Exercise:
Beginning with the line that holds "Череды убийств</a> больше", set down each line of the data below through the very last, exactly as given, and nothing beyond that.

Extracted information:
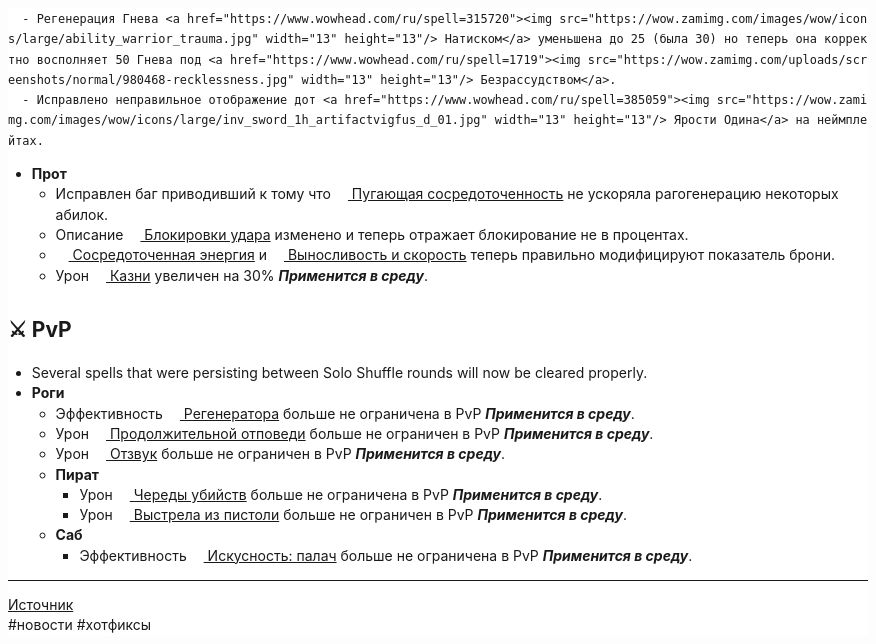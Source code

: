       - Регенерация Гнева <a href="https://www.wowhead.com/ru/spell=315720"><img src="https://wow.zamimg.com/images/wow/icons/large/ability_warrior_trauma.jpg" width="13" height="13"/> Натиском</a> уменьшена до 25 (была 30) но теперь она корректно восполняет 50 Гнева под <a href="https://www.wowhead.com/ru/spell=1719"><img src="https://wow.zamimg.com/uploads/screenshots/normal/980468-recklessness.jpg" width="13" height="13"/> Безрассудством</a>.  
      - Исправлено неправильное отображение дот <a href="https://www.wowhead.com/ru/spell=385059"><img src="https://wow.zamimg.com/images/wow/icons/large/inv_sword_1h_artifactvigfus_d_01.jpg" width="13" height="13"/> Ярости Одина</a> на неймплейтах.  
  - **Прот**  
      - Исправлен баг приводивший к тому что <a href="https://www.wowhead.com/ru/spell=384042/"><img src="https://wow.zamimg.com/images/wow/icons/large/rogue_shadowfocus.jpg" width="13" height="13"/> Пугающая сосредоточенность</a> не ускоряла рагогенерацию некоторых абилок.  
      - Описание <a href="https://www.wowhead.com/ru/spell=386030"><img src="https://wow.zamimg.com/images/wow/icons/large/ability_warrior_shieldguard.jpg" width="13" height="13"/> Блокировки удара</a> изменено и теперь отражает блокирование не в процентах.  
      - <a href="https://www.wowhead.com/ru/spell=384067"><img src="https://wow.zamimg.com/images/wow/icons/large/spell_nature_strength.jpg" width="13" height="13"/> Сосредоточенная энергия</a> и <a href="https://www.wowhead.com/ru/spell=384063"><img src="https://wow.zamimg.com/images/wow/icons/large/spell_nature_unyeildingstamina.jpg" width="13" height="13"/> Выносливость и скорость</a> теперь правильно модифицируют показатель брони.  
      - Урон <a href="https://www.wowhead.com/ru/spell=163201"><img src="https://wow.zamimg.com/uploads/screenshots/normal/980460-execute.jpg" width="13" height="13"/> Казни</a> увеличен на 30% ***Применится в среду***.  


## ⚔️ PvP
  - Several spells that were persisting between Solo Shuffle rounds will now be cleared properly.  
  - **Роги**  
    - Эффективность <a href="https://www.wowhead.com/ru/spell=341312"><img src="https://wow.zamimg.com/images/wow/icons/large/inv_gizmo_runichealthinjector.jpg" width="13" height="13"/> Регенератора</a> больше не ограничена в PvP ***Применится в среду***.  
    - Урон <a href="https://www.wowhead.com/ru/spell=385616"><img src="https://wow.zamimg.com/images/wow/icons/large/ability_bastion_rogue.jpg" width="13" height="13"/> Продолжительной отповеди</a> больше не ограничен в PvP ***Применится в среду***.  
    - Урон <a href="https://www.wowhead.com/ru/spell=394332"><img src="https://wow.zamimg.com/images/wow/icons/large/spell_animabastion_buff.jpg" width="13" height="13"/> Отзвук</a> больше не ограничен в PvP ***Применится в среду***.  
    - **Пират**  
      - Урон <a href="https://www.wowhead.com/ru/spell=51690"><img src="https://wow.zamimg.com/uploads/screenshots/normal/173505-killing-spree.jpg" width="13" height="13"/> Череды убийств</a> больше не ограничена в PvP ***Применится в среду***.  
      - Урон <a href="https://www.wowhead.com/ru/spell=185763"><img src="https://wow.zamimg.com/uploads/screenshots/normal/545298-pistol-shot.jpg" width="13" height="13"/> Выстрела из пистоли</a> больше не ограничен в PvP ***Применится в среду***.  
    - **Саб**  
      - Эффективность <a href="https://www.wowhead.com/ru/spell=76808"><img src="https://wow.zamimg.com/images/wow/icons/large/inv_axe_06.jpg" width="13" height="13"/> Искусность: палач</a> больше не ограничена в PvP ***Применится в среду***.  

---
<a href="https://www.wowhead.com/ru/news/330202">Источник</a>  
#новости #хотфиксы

Output of the task:
      - Урон <a href="https://www.wowhead.com/ru/spell=51690"><img src="https://wow.zamimg.com/uploads/screenshots/normal/173505-killing-spree.jpg" width="13" height="13"/> Череды убийств</a> больше не ограничена в PvP ***Применится в среду***.  
      - Урон <a href="https://www.wowhead.com/ru/spell=185763"><img src="https://wow.zamimg.com/uploads/screenshots/normal/545298-pistol-shot.jpg" width="13" height="13"/> Выстрела из пистоли</a> больше не ограничен в PvP ***Применится в среду***.  
    - **Саб**  
      - Эффективность <a href="https://www.wowhead.com/ru/spell=76808"><img src="https://wow.zamimg.com/images/wow/icons/large/inv_axe_06.jpg" width="13" height="13"/> Искусность: палач</a> больше не ограничена в PvP ***Применится в среду***.  

---
<a href="https://www.wowhead.com/ru/news/330202">Источник</a>  
#новости #хотфиксы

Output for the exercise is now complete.